# [What the task asks]
Please repeat, from the entries that follow, the lines from the one containing "просто хорошим другом." through the one containing "чём я хорош(а)?" exactly, adding nothing.

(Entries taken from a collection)
============
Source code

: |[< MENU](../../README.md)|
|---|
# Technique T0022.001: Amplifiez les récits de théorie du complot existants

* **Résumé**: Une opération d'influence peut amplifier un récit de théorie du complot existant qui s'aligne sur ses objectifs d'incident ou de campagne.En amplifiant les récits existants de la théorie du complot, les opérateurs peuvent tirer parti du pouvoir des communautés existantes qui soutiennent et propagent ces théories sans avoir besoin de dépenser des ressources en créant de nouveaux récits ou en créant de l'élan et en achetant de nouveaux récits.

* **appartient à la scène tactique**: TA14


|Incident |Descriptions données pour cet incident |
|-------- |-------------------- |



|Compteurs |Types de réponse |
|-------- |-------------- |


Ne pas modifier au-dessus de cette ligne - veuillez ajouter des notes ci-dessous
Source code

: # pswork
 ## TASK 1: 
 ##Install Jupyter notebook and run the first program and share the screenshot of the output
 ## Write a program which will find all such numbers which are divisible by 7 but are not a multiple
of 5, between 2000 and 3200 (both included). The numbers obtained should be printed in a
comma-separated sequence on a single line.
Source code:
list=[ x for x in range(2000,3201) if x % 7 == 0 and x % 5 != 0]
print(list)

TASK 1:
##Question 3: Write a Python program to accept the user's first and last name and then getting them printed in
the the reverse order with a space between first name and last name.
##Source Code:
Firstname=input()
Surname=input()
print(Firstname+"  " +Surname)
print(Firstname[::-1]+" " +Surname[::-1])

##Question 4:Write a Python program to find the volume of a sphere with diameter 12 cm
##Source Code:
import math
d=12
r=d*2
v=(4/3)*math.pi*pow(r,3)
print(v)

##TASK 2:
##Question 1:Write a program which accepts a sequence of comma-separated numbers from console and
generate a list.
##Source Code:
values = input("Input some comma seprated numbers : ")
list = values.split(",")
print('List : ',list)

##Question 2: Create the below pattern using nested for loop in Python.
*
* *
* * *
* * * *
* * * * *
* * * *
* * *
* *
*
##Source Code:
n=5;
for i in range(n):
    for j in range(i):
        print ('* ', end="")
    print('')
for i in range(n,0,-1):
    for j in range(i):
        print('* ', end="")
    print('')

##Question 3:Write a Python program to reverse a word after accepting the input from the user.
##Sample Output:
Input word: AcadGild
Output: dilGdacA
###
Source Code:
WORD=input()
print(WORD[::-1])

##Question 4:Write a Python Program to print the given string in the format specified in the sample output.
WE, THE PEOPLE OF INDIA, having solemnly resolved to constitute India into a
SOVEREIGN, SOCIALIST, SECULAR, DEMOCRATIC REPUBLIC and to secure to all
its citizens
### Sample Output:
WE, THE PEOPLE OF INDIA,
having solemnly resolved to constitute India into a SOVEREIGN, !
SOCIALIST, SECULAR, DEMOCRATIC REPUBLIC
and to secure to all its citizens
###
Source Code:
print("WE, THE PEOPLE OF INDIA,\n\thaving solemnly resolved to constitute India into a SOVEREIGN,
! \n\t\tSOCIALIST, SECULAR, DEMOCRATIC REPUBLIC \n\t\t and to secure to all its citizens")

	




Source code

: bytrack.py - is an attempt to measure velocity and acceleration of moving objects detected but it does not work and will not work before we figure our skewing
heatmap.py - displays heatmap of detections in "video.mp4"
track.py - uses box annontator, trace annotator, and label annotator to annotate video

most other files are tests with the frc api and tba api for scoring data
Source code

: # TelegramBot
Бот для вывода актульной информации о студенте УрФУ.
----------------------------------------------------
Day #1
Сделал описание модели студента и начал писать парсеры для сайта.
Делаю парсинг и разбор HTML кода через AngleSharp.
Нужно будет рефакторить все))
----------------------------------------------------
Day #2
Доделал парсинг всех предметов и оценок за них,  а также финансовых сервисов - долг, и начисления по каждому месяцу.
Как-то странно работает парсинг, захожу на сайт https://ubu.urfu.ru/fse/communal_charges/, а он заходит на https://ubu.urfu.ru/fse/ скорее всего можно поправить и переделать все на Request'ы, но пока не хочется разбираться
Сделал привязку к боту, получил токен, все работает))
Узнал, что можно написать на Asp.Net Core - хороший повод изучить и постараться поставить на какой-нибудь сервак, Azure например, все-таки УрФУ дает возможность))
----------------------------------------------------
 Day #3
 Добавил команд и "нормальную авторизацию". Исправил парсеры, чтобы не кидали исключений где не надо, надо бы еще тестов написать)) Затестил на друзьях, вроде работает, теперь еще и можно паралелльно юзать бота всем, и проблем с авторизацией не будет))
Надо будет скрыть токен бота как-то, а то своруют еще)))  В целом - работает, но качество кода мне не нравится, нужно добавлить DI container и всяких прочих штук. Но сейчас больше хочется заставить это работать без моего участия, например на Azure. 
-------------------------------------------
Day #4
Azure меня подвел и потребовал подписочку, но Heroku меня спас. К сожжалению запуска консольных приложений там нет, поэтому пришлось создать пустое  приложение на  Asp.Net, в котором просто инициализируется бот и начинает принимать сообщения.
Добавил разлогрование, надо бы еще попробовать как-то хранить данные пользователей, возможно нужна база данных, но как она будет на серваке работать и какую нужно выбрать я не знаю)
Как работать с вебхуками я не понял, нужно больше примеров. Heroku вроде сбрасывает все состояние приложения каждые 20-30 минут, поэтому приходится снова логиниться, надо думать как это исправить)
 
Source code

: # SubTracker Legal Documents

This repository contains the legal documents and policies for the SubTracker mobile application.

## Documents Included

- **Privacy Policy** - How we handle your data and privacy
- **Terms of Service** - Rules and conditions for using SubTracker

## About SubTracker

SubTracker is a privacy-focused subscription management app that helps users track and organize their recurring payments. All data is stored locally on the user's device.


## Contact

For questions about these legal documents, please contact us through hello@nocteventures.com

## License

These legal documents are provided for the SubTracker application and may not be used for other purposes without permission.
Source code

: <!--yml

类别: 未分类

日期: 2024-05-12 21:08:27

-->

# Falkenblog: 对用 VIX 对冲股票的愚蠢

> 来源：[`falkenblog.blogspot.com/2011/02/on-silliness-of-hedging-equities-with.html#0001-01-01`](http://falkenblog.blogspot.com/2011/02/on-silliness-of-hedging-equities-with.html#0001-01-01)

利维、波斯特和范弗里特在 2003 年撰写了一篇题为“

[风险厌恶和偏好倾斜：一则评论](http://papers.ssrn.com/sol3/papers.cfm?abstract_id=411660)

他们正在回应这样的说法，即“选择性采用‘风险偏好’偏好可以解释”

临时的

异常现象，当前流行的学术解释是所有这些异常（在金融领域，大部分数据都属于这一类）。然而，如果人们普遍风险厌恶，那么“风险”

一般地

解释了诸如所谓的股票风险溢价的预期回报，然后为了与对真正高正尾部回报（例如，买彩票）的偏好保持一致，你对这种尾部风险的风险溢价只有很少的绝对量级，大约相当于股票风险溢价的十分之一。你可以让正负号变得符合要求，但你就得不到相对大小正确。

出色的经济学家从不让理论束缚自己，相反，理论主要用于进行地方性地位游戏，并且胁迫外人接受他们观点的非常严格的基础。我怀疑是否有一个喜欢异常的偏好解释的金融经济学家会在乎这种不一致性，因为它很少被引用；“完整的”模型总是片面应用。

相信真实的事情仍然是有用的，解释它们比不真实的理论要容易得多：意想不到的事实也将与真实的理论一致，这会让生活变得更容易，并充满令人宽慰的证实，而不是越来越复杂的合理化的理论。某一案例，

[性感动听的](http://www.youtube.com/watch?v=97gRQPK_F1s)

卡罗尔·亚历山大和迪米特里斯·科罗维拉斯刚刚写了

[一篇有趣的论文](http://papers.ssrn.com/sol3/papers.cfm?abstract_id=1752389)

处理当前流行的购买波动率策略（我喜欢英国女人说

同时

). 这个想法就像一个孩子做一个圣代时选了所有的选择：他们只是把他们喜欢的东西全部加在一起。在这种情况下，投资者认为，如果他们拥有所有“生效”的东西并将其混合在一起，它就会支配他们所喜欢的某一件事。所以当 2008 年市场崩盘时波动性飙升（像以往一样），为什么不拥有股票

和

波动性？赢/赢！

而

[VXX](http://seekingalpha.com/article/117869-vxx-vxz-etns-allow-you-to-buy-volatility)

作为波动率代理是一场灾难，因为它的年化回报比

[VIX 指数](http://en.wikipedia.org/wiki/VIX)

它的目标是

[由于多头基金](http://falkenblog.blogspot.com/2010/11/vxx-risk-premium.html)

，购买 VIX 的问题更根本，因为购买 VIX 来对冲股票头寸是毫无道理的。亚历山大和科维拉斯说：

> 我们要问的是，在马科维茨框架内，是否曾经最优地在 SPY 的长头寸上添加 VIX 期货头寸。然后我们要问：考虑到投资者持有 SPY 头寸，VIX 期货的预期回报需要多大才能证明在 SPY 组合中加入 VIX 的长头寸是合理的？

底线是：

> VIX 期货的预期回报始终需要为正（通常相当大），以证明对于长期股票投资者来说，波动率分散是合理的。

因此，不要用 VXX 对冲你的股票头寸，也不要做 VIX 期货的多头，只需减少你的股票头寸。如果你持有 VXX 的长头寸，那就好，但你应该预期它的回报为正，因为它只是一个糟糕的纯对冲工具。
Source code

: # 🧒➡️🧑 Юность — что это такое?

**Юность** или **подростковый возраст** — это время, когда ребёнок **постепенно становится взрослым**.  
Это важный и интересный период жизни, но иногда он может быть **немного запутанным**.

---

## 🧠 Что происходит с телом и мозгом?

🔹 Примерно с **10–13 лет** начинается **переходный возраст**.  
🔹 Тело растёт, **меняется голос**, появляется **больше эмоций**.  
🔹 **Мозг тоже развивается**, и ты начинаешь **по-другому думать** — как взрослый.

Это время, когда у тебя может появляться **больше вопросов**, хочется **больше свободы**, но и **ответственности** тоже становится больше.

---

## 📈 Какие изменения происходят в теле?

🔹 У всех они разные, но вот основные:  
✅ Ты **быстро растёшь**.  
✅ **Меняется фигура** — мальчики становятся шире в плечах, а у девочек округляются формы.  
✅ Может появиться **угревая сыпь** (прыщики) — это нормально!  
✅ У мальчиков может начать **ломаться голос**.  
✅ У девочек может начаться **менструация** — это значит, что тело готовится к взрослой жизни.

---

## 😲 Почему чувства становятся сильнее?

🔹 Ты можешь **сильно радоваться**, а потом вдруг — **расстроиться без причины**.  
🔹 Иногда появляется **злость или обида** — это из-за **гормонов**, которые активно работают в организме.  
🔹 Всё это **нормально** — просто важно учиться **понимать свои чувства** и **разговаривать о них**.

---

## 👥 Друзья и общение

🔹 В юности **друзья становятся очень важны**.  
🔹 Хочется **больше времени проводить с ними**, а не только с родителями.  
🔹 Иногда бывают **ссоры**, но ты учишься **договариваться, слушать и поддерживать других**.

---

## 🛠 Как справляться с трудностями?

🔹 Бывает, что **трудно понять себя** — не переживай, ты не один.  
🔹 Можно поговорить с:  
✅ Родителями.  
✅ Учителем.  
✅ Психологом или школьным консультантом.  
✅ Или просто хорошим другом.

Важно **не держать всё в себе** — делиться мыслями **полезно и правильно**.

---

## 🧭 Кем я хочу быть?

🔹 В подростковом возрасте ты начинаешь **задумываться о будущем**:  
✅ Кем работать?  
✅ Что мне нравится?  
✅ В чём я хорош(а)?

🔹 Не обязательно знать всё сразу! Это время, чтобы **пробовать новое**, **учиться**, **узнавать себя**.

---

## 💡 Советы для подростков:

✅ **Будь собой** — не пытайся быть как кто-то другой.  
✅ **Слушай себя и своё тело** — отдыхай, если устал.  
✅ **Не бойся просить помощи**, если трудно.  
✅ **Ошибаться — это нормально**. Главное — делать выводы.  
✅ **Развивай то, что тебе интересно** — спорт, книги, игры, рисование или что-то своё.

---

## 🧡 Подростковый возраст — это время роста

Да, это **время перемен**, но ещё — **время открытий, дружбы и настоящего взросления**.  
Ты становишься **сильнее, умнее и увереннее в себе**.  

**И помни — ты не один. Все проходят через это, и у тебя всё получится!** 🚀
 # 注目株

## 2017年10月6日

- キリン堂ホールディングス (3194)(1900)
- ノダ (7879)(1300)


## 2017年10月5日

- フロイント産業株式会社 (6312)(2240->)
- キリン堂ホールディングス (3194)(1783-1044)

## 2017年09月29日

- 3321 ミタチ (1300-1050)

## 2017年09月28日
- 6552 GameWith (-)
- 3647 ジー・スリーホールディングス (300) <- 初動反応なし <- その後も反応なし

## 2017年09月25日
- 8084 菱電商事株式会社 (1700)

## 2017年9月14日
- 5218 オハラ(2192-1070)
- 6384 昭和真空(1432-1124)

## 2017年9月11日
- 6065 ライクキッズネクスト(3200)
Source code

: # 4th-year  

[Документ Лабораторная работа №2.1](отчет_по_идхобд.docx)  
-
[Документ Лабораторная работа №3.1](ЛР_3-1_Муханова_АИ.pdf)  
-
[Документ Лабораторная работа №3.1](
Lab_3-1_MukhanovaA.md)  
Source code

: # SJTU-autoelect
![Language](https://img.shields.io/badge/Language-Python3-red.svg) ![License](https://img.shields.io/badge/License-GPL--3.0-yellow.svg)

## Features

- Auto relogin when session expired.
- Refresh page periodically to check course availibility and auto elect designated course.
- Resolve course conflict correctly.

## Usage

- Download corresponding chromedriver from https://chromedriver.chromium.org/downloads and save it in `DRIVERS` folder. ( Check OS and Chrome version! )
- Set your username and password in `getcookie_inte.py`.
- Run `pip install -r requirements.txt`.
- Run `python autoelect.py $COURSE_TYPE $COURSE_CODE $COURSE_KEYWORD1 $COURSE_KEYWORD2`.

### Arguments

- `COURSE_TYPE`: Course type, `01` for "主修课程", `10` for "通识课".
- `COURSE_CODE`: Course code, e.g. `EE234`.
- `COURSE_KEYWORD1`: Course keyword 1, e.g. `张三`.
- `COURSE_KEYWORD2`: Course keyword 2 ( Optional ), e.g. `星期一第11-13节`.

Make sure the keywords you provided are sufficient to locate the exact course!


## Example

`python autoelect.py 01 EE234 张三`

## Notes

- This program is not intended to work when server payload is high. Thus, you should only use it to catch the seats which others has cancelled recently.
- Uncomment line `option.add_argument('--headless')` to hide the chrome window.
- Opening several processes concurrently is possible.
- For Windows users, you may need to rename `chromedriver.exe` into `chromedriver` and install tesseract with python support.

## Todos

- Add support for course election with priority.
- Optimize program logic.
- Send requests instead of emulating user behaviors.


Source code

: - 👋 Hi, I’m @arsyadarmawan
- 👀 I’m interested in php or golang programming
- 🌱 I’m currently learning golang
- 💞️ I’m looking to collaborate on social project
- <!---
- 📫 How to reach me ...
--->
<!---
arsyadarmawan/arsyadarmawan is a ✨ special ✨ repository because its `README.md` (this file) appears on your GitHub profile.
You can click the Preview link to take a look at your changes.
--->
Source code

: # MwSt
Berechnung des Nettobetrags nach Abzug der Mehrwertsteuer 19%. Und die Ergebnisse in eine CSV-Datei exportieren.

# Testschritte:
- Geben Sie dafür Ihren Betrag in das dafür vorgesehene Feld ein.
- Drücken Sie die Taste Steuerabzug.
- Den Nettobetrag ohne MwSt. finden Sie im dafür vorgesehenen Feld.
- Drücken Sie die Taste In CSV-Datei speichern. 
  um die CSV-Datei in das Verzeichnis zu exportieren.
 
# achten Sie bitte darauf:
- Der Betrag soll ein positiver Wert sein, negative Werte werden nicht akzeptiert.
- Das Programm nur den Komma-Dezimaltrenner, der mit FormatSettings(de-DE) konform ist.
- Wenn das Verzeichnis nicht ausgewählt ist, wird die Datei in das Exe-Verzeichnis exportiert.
============
# [Exercise result]
✅ Или просто хорошим другом.

Важно **не держать всё в себе** — делиться мыслями **полезно и правильно**.

---

## 🧭 Кем я хочу быть?

🔹 В подростковом возрасте ты начинаешь **задумываться о будущем**:  
✅ Кем работать?  
✅ Что мне нравится?  
✅ В чём я хорош(а)?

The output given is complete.